AG: At UpCity, we strive to meet the AA level of conformance. In the recent marketplace redesign, we spent a significant amount of time thinking about the overall information hierarchy, modern design patterns, and tactile feedback. How can we make the information on the page easier to digest and interact with so that our product is accessible to everyone regardless of disabilities or impairments?
From a visual and legibility standpoint, we ensure that all of our brand colors and color combinations are thoroughly vetted through contrast checker tools, and that our buttons meet a minimum target size area requirements. We also pay close attention to element tagging within the HTML markup such as appropriate alt, title, and aria tags, all of these efforts allow screen readers to effectively parse through our pages.
Can you talk more about how UpCity’s brand guidelines keep accessibility in mind?
AG: The UpCity Brand Guide, created by our VP of Product & Creative, Jen Gadus, contains a detailed section dedicated to accessibility. This section outlines key high-level WCAG (Web Content Accessibility Guidelines) standards that we at UpCity need to conform to. Some of these include:
- Avoiding automatic content such as pop-ups
- Limiting animation
- Maintaining the correct HTML markup
- Providing alternative ways of digesting content and navigating through our product
- Ensuring proper contrast ratios and element sizing requirements are met
What resources do you recommend for those trying to learn more about website accessibility?
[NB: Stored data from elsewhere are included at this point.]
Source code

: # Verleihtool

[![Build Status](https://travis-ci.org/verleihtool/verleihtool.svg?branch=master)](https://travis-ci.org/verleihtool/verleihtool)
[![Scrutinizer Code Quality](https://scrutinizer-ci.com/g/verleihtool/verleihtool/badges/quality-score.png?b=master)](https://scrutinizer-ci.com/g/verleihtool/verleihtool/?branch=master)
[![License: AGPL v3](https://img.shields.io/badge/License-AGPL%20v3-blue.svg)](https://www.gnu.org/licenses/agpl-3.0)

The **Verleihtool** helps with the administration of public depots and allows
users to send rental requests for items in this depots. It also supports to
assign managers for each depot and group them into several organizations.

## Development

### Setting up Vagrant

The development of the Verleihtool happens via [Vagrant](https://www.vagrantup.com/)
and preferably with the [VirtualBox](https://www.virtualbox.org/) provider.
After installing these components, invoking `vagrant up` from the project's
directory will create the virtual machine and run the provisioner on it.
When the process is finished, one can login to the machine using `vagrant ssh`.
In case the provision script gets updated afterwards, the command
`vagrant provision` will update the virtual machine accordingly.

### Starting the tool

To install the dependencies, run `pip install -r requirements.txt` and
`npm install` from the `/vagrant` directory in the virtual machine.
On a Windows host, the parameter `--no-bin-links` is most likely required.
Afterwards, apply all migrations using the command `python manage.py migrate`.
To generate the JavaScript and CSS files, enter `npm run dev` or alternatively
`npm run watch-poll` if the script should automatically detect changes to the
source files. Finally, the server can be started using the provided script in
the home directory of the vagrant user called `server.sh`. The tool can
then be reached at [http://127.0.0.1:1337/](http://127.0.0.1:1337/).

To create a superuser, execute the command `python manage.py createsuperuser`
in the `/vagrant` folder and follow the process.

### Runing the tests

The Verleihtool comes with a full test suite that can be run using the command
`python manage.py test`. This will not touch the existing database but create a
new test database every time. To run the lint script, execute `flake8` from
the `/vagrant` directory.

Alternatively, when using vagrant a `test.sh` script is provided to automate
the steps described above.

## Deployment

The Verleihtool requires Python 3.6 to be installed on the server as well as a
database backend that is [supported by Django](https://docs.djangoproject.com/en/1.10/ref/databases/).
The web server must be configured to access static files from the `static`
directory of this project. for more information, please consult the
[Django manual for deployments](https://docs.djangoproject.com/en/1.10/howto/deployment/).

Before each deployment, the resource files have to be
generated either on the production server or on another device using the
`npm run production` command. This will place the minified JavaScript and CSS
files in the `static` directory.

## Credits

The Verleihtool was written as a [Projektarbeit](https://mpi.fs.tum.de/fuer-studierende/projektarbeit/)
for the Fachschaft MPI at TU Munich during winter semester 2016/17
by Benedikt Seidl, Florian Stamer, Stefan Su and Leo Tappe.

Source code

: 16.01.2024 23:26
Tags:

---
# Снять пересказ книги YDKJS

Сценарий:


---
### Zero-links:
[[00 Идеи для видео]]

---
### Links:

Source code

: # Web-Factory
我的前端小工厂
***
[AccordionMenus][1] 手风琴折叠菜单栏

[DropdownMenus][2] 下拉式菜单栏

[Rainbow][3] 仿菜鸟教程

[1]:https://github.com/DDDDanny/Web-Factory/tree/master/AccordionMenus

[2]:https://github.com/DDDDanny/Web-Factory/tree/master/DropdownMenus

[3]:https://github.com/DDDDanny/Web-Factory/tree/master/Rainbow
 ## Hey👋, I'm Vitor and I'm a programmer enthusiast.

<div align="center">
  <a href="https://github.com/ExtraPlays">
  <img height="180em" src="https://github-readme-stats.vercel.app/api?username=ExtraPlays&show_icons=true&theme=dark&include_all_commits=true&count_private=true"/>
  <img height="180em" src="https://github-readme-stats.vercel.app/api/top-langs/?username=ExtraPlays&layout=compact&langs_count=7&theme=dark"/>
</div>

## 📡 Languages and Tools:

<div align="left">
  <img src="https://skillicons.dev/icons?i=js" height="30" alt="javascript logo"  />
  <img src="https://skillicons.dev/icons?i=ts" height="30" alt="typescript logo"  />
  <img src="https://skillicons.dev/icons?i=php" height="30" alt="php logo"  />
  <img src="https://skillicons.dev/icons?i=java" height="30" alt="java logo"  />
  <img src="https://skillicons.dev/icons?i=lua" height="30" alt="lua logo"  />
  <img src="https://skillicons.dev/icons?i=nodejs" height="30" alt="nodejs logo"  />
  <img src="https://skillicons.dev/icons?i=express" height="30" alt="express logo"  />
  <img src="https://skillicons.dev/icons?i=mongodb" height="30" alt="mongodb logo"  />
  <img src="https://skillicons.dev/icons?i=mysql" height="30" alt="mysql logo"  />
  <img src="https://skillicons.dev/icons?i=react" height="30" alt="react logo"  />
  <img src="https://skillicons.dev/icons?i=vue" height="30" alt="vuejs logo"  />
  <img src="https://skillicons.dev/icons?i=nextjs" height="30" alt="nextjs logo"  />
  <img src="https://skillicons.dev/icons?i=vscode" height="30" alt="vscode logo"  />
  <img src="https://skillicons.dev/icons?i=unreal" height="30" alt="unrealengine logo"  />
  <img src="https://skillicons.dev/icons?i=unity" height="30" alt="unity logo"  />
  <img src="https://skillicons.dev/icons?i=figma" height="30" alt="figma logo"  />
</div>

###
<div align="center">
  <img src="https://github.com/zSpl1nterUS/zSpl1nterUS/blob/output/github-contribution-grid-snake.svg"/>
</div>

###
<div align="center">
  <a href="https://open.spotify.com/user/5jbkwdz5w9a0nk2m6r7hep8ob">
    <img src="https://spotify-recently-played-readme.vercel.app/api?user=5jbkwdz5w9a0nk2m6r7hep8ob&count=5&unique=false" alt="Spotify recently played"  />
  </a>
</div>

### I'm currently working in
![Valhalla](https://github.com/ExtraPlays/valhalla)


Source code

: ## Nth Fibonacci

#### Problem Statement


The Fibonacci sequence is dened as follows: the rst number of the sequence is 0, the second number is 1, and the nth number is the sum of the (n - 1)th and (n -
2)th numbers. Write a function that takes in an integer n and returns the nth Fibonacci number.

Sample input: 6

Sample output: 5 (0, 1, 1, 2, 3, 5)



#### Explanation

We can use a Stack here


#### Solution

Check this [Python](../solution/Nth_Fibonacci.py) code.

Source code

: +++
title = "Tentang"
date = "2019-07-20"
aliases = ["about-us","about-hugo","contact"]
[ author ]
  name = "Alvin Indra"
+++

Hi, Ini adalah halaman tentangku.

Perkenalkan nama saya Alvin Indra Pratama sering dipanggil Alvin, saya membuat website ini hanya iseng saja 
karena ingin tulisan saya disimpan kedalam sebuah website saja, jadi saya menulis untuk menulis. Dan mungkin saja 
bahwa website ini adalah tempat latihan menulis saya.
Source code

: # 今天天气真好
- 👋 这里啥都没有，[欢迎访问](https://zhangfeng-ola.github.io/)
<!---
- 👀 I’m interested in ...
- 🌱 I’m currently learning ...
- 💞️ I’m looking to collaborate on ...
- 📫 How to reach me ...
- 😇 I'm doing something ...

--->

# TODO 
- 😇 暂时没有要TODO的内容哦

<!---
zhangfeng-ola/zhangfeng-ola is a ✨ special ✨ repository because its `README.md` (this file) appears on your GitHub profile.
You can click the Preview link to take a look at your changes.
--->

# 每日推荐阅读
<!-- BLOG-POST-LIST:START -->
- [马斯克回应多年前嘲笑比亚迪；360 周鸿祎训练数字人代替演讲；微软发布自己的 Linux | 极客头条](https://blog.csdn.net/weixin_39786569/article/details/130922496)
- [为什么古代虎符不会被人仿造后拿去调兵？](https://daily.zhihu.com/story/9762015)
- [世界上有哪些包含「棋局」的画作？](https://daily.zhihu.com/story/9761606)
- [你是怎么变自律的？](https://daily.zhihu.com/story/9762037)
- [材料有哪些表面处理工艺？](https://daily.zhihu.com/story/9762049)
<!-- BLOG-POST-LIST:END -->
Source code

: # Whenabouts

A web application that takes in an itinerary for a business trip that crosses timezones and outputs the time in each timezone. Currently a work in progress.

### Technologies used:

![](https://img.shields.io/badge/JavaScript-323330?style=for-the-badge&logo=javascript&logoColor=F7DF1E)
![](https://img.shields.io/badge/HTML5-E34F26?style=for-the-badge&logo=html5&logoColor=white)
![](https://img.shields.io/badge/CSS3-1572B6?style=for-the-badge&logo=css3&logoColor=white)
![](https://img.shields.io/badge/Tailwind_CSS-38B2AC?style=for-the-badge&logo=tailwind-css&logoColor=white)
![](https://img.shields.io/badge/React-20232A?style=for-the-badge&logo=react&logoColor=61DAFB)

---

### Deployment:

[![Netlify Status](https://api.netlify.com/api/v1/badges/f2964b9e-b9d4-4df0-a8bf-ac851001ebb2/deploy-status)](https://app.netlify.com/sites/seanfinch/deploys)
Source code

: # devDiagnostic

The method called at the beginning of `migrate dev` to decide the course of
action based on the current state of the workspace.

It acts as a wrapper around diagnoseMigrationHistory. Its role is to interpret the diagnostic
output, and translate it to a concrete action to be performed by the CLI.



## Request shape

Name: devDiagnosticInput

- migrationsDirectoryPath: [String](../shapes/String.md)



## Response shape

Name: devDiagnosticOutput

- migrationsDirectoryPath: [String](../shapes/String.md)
AG: One of the greatest and most detailed resources I refer to is the WCAG website. You can find all of the web accessibility standards information as well as how they align with each level of conformance. In addition to this, WebAIM, WebFundamentals, and The A11Y Project are all great resources that provide essential info on accessibility and inclusive design, plus they include handy checklists to follow when creating digital products.
Is there anything else you’d like to add?
AG: While accessibility has been increasing its presence in the design field, there are still many companies that don’t follow best practices or don’t want to invest time and money into making digital products/websites accessible. Sometimes this happens because the company and individuals are not aware of what accessibility and inclusive design are.
Our role as designers and contributors is to advocate for accessible design. This can be as simple as starting a conversation with your team and sharing the importance and the value inclusive design can bring to the company.